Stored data
BEGIN

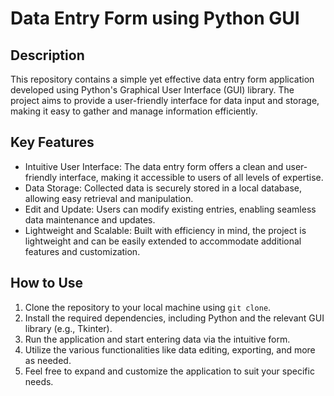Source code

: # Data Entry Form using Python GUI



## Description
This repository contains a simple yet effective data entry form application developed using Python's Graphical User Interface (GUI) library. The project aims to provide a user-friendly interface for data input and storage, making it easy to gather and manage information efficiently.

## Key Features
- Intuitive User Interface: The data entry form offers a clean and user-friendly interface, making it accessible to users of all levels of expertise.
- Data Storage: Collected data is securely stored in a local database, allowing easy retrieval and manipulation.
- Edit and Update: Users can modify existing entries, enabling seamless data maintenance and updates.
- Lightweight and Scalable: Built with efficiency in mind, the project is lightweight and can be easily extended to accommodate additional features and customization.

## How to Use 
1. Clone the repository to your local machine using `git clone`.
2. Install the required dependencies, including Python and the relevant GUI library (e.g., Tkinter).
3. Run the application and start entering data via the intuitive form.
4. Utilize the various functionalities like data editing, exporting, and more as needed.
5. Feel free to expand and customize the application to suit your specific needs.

END
BEGIN

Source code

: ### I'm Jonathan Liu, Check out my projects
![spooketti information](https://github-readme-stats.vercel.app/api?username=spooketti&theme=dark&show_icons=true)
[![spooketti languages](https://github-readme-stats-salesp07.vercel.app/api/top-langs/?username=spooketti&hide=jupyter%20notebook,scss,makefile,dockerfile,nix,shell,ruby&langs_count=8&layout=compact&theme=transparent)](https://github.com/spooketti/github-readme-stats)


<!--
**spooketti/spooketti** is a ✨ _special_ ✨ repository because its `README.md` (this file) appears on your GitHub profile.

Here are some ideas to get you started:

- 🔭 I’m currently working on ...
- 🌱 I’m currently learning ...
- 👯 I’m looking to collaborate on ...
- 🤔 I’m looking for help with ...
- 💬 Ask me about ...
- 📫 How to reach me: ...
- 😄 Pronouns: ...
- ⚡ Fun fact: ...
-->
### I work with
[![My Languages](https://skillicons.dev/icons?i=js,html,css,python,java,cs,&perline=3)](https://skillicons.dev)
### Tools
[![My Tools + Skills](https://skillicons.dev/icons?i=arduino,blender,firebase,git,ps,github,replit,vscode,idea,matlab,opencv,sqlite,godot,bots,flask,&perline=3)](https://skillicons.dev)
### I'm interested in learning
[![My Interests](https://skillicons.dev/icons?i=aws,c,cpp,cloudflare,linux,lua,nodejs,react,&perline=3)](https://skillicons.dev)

END
BEGIN

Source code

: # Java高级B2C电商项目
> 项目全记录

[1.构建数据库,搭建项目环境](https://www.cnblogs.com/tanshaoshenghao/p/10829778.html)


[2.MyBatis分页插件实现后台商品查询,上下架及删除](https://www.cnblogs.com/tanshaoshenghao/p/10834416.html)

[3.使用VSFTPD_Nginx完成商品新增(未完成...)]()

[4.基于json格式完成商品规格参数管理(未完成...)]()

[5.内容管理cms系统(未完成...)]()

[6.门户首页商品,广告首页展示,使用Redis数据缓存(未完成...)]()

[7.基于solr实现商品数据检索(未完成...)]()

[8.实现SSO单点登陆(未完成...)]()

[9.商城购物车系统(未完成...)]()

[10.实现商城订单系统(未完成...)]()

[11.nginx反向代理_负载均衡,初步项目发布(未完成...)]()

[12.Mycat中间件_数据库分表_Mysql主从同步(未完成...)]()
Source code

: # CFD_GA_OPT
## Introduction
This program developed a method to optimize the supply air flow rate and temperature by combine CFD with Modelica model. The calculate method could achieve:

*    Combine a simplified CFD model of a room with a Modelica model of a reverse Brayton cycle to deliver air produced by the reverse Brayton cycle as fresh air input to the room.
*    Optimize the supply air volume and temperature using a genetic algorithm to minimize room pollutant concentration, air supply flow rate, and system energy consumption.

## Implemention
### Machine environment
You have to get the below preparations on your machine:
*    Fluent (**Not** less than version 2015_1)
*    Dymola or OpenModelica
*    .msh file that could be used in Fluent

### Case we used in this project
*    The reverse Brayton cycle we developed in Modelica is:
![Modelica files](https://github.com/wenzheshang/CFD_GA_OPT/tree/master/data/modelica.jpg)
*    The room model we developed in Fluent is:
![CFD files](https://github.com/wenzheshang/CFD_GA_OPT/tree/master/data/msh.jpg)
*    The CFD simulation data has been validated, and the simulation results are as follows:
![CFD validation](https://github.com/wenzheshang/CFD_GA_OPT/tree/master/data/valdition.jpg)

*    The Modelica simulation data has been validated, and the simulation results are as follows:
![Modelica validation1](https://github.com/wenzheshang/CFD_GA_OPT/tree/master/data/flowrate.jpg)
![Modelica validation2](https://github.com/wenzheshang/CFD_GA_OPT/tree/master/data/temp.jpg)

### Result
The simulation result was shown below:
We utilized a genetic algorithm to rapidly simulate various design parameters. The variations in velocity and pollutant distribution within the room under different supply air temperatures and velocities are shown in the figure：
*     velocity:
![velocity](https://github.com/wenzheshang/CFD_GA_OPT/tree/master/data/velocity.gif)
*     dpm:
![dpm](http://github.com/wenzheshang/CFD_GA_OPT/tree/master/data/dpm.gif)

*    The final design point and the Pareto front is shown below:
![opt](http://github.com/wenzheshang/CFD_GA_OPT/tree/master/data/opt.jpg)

END

EXERCISE GOAL
Working through the entries above, copy every line in which "local" is found.

REPLY
- Data Storage: Collected data is securely stored in a local database, allowing easy retrieval and manipulation.
1. Clone the repository to your local machine using `git clone`.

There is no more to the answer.